October 22, 2019 | AtoZ Markets – The energy market was on the upside on Tuesday after spending the larger part of the month on the sideways. The bearish run that started in mid-September is still intact. However, prices have gone range-bound since October 3. WTI Crude is currently trading at $54 per barrel while the Brent crude goes for $60 per barrel after over 3.5% surges in the last 24 hours. US and China have continued to maintain optimism that a deal is done and the two parties will be able to meet their ends of the bargain.
Technically speaking, short-term sentiments support the bulls. However, the medium-term market direction is still bearish. Besides, the current rallies look corrective from their respective October 3 low. The bulls will have to be careful because the current resurgence might not last. However, current crude oil prices rally could continue a bit further.

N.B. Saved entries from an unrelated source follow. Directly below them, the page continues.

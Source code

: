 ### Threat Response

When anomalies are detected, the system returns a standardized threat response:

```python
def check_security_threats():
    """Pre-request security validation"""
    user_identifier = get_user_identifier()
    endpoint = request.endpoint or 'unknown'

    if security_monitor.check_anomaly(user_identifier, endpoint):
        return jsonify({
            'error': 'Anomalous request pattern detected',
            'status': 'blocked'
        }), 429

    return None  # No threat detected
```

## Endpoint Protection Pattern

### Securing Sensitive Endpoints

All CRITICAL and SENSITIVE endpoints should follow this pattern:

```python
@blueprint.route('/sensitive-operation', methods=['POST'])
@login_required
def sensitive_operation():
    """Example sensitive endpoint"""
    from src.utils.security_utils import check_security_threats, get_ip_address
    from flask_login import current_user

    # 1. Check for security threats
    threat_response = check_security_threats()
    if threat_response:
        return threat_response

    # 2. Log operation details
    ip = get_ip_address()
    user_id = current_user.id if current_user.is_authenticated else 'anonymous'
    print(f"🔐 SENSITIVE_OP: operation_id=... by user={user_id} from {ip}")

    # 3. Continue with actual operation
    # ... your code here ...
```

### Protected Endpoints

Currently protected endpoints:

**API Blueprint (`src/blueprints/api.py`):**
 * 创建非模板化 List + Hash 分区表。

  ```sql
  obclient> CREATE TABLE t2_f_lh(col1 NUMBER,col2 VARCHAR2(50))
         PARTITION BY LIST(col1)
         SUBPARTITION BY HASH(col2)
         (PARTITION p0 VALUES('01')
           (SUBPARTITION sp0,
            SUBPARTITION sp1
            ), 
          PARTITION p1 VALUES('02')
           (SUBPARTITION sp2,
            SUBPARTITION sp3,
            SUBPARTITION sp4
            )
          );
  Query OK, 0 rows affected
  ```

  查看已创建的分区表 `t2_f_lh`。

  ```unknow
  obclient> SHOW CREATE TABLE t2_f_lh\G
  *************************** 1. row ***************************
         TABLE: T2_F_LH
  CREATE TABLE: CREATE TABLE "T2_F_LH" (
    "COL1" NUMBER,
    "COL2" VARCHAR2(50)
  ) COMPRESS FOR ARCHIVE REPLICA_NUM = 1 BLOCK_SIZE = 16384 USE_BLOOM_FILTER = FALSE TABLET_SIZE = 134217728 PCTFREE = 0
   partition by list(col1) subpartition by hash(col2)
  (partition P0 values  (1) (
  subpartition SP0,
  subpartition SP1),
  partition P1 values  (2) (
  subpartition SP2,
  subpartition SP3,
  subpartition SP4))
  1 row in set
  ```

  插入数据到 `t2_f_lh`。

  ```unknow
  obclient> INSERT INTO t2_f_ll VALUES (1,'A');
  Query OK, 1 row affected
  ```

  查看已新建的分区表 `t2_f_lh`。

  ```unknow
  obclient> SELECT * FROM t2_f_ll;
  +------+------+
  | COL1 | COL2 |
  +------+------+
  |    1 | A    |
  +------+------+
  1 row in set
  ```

Crude oil price Elliott wave analysis
The following analyses are based on the Elliott wave theory. According to the last update, we discovered that WTI and Brent price charts were emerging into impulse wave patterns. However, the prices couldn’t breach below the October 3 lows. With the current correction taking longer time than expected, we will have to take a new outlook.
WTI Elliott wave analysis
In the last update, we used the chart below.
WTI wave iv ended between $54 and $55 (38.2-50% Fibonacci retracement zone). However, the bears lacked the required momentum to cause a break below the $51 low (end of wave iii). Wave iv has now taken over a week more. Comparing it to wave ii, wave iv is stretching out of proportion as the new chart below shows.
The adjustment now is to consider the impulse wave from $63 has already completed at $51. The rally from $51 is now the ‘a-b-c’ bullish correction emerging into a double zigzag pattern. The bullish correction could continue to $55-57 before the bearish trend of this degree continues below $50.
Brent Oil Elliott wave analysis
A similar pattern is emerging on the Brent crude price chart. We used the chart below for Brent crude oil in the last update.
Just as we had with WTI, the Brent price couldn’t break below the $57 low. The commodity is currently emerging into a more complex bullish corrective pattern.
The chart above shows a double zigzag correction could complete at $62-$64 Fibonacci zone before the bears return the price downside to $55 or below.